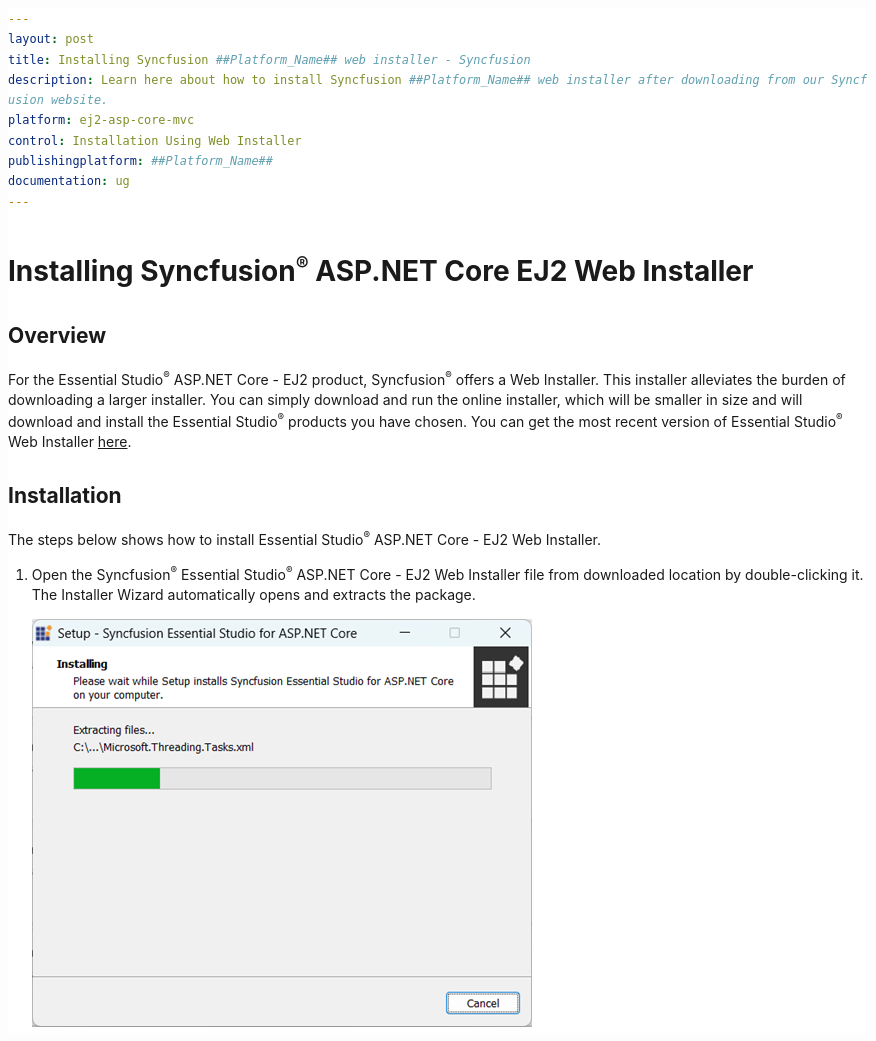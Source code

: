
 ```yaml
---
layout: post
title: Installing Syncfusion ##Platform_Name## web installer - Syncfusion
description: Learn here about how to install Syncfusion ##Platform_Name## web installer after downloading from our Syncfusion website.
platform: ej2-asp-core-mvc
control: Installation Using Web Installer
publishingplatform: ##Platform_Name##
documentation: ug
---
```


# Installing Syncfusion<sup style="font-size:70%">&reg;</sup> ASP.NET Core EJ2  Web Installer


## Overview

For the Essential Studio<sup style="font-size:70%">&reg;</sup> ASP.NET Core - EJ2 product, Syncfusion<sup style="font-size:70%">&reg;</sup> offers a Web Installer. This installer alleviates the burden of downloading a larger installer. You can simply download and run the online installer, which will be smaller in size and will download and install the Essential Studio<sup style="font-size:70%">&reg;</sup> products you have chosen. You can get the most recent version of Essential Studio<sup style="font-size:70%">&reg;</sup> Web Installer [here](https://www.syncfusion.com/account/downloads/latest-version).

## Installation

The steps below shows how to install Essential Studio<sup style="font-size:70%">&reg;</sup> ASP.NET Core - EJ2 Web Installer.

1. Open the Syncfusion<sup style="font-size:70%">&reg;</sup> Essential Studio<sup style="font-size:70%">&reg;</sup> ASP.NET Core - EJ2 Web Installer file from downloaded location by double-clicking it. The Installer Wizard automatically opens and extracts the package.

    ![Web Installer Setup](images/Webinstaller-Installation-1.png)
☆ ☆ ☆
### PROMPT
When restating the records word for word, omit any picture they contain.

### WRITTEN SOLUTION
Source code

:
 ```yaml
---
layout: post
title: Installing Syncfusion ##Platform_Name## web installer - Syncfusion
description: Learn here about how to install Syncfusion ##Platform_Name## web installer after downloading from our Syncfusion website.
platform: ej2-asp-core-mvc
control: Installation Using Web Installer
publishingplatform: ##Platform_Name##
documentation: ug
---
```


# Installing Syncfusion<sup style="font-size:70%">&reg;</sup> ASP.NET Core EJ2  Web Installer


## Overview

For the Essential Studio<sup style="font-size:70%">&reg;</sup> ASP.NET Core - EJ2 product, Syncfusion<sup style="font-size:70%">&reg;</sup> offers a Web Installer. This installer alleviates the burden of downloading a larger installer. You can simply download and run the online installer, which will be smaller in size and will download and install the Essential Studio<sup style="font-size:70%">&reg;</sup> products you have chosen. You can get the most recent version of Essential Studio<sup style="font-size:70%">&reg;</sup> Web Installer [here](https://www.syncfusion.com/account/downloads/latest-version).

## Installation

The steps below shows how to install Essential Studio<sup style="font-size:70%">&reg;</sup> ASP.NET Core - EJ2 Web Installer.

1. Open the Syncfusion<sup style="font-size:70%">&reg;</sup> Essential Studio<sup style="font-size:70%">&reg;</sup> ASP.NET Core - EJ2 Web Installer file from downloaded location by double-clicking it. The Installer Wizard automatically opens and extracts the package.

    ![Web Installer Setup](images/Webinstaller-Installation-1.png)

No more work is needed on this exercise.